#### [REQUIRED ACTION]
Search the listing below for "ankle". Copy each matching line.
INPUT Start Marker
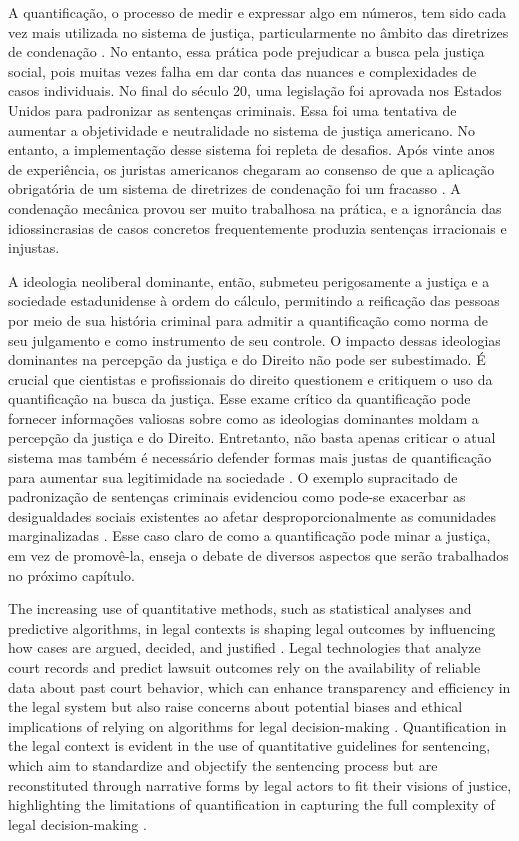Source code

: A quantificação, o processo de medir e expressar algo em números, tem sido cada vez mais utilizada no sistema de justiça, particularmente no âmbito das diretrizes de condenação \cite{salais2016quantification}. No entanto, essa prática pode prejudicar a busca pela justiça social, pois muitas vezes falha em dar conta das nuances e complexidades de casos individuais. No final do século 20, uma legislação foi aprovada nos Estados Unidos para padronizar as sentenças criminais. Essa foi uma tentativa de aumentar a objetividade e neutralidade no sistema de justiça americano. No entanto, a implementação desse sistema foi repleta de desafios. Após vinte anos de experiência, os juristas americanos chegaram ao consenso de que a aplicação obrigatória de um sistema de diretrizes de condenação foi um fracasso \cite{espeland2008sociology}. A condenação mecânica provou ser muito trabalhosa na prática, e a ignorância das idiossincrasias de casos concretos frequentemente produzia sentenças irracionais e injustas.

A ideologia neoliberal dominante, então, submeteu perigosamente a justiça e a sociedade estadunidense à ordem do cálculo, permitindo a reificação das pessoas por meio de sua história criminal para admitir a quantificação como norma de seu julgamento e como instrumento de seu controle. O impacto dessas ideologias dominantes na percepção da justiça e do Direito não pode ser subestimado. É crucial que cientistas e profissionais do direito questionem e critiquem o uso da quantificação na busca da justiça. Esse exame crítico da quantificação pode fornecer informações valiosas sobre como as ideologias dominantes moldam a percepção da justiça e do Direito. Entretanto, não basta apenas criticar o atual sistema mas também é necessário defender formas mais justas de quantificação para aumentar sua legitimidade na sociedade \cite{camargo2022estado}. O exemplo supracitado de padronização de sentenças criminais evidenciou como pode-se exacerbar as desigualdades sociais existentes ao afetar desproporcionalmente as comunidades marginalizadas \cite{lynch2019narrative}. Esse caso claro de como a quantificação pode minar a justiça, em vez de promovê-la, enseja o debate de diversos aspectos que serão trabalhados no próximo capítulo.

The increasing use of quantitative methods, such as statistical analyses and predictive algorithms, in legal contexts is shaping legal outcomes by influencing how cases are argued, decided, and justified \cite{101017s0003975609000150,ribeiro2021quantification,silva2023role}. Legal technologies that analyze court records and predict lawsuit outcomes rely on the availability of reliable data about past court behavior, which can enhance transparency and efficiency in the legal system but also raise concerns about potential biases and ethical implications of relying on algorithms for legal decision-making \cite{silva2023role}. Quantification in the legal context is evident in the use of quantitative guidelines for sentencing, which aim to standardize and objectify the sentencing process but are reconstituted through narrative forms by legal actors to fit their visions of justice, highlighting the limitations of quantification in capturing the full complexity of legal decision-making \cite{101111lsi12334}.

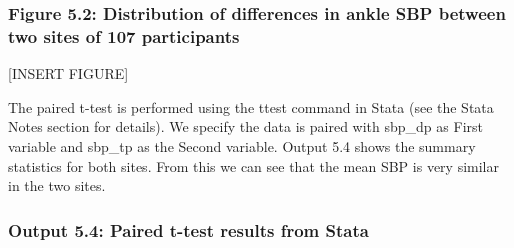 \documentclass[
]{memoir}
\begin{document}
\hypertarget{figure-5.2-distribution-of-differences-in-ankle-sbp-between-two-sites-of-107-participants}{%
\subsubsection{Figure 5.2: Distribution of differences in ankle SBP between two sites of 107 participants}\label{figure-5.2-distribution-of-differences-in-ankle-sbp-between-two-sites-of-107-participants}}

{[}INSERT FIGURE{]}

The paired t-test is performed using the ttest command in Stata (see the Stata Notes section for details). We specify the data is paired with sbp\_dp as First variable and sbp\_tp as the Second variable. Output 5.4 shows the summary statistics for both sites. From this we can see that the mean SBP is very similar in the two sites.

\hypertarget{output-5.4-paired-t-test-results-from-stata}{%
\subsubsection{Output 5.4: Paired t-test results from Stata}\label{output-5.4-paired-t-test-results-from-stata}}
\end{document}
INPUT End Marker
#### [RESPONSE TO THIS TASK]
\hypertarget{figure-5.2-distribution-of-differences-in-ankle-sbp-between-two-sites-of-107-participants}{%
\subsubsection{Figure 5.2: Distribution of differences in ankle SBP between two sites of 107 participants}\label{figure-5.2-distribution-of-differences-in-ankle-sbp-between-two-sites-of-107-participants}}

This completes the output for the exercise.